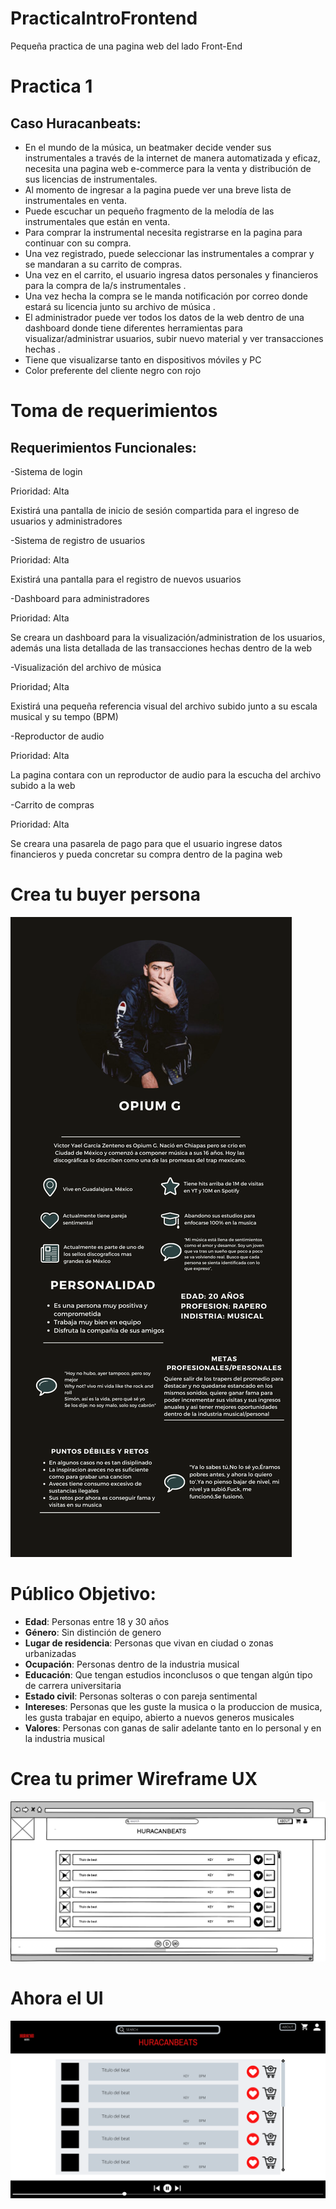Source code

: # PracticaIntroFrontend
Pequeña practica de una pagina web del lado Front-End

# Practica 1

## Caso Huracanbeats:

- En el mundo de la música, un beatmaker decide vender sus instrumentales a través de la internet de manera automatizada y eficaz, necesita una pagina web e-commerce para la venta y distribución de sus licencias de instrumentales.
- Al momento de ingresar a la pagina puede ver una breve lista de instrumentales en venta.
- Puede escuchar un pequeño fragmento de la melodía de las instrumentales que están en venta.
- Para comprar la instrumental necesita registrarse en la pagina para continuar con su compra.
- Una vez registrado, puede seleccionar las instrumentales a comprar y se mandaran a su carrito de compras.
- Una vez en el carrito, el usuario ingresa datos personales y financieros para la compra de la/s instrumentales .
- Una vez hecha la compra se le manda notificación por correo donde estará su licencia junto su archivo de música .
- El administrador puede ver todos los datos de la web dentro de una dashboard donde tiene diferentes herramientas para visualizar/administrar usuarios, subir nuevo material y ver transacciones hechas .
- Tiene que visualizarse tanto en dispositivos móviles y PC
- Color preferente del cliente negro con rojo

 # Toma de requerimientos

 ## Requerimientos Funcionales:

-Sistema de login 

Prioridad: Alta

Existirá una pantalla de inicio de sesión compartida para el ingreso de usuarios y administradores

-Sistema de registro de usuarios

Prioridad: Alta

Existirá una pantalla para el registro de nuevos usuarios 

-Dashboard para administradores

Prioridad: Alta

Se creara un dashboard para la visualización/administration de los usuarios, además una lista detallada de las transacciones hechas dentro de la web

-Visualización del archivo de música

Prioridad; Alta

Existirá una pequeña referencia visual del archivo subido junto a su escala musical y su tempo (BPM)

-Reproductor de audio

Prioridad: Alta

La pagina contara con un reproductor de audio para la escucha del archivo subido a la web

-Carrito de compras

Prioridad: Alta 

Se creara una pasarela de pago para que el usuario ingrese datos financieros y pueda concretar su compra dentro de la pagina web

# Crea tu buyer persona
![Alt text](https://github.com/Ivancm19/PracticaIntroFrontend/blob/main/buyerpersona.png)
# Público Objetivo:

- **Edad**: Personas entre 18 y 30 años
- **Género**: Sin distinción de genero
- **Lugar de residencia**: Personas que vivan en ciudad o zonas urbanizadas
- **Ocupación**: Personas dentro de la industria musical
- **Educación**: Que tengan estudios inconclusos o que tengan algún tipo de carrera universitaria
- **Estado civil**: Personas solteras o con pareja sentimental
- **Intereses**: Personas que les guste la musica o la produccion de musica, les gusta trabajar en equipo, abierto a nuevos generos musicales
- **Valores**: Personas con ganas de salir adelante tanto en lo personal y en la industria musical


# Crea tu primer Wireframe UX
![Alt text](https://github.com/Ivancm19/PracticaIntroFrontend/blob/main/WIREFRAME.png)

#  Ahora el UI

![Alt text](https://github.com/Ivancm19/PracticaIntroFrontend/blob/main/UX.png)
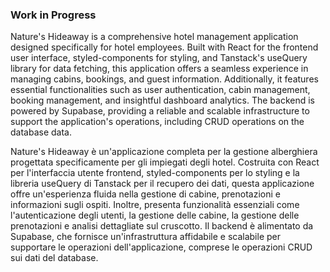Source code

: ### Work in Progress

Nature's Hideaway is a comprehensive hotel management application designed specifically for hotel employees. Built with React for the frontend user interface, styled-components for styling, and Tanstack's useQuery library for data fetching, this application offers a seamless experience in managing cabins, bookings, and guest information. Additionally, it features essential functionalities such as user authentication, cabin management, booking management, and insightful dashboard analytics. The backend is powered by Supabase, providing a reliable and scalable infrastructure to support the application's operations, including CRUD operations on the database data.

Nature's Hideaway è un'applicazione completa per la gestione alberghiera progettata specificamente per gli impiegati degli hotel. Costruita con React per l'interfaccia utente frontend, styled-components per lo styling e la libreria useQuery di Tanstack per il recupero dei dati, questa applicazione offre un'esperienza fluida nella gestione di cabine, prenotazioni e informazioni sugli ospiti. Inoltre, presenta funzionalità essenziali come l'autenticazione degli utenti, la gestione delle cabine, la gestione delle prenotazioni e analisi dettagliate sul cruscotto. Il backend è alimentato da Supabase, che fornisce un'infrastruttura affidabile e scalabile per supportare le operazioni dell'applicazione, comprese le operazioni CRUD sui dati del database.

..............................

TASK BRIEF →
The full text of the data above, exact and without pictures, is what to return.

REPLY →
Source code

: # PracticaIntroFrontend
Pequeña practica de una pagina web del lado Front-End

# Practica 1

## Caso Huracanbeats:

- En el mundo de la música, un beatmaker decide vender sus instrumentales a través de la internet de manera automatizada y eficaz, necesita una pagina web e-commerce para la venta y distribución de sus licencias de instrumentales.
- Al momento de ingresar a la pagina puede ver una breve lista de instrumentales en venta.
- Puede escuchar un pequeño fragmento de la melodía de las instrumentales que están en venta.
- Para comprar la instrumental necesita registrarse en la pagina para continuar con su compra.
- Una vez registrado, puede seleccionar las instrumentales a comprar y se mandaran a su carrito de compras.
- Una vez en el carrito, el usuario ingresa datos personales y financieros para la compra de la/s instrumentales .
- Una vez hecha la compra se le manda notificación por correo donde estará su licencia junto su archivo de música .
- El administrador puede ver todos los datos de la web dentro de una dashboard donde tiene diferentes herramientas para visualizar/administrar usuarios, subir nuevo material y ver transacciones hechas .
- Tiene que visualizarse tanto en dispositivos móviles y PC
- Color preferente del cliente negro con rojo

 # Toma de requerimientos

 ## Requerimientos Funcionales:

-Sistema de login 

Prioridad: Alta

Existirá una pantalla de inicio de sesión compartida para el ingreso de usuarios y administradores

-Sistema de registro de usuarios

Prioridad: Alta

Existirá una pantalla para el registro de nuevos usuarios 

-Dashboard para administradores

Prioridad: Alta

Se creara un dashboard para la visualización/administration de los usuarios, además una lista detallada de las transacciones hechas dentro de la web

-Visualización del archivo de música

Prioridad; Alta

Existirá una pequeña referencia visual del archivo subido junto a su escala musical y su tempo (BPM)

-Reproductor de audio

Prioridad: Alta

La pagina contara con un reproductor de audio para la escucha del archivo subido a la web

-Carrito de compras

Prioridad: Alta 

Se creara una pasarela de pago para que el usuario ingrese datos financieros y pueda concretar su compra dentro de la pagina web

# Crea tu buyer persona
![Alt text](https://github.com/Ivancm19/PracticaIntroFrontend/blob/main/buyerpersona.png)
# Público Objetivo:

- **Edad**: Personas entre 18 y 30 años
- **Género**: Sin distinción de genero
- **Lugar de residencia**: Personas que vivan en ciudad o zonas urbanizadas
- **Ocupación**: Personas dentro de la industria musical
- **Educación**: Que tengan estudios inconclusos o que tengan algún tipo de carrera universitaria
- **Estado civil**: Personas solteras o con pareja sentimental
- **Intereses**: Personas que les guste la musica o la produccion de musica, les gusta trabajar en equipo, abierto a nuevos generos musicales
- **Valores**: Personas con ganas de salir adelante tanto en lo personal y en la industria musical


# Crea tu primer Wireframe UX
![Alt text](https://github.com/Ivancm19/PracticaIntroFrontend/blob/main/WIREFRAME.png)

#  Ahora el UI

![Alt text](https://github.com/Ivancm19/PracticaIntroFrontend/blob/main/UX.png)
Source code

: ### Work in Progress

Nature's Hideaway is a comprehensive hotel management application designed specifically for hotel employees. Built with React for the frontend user interface, styled-components for styling, and Tanstack's useQuery library for data fetching, this application offers a seamless experience in managing cabins, bookings, and guest information. Additionally, it features essential functionalities such as user authentication, cabin management, booking management, and insightful dashboard analytics. The backend is powered by Supabase, providing a reliable and scalable infrastructure to support the application's operations, including CRUD operations on the database data.

Nature's Hideaway è un'applicazione completa per la gestione alberghiera progettata specificamente per gli impiegati degli hotel. Costruita con React per l'interfaccia utente frontend, styled-components per lo styling e la libreria useQuery di Tanstack per il recupero dei dati, questa applicazione offre un'esperienza fluida nella gestione di cabine, prenotazioni e informazioni sugli ospiti. Inoltre, presenta funzionalità essenziali come l'autenticazione degli utenti, la gestione delle cabine, la gestione delle prenotazioni e analisi dettagliate sul cruscotto. Il backend è alimentato da Supabase, che fornisce un'infrastruttura affidabile e scalabile per supportare le operazioni dell'applicazione, comprese le operazioni CRUD sui dati del database.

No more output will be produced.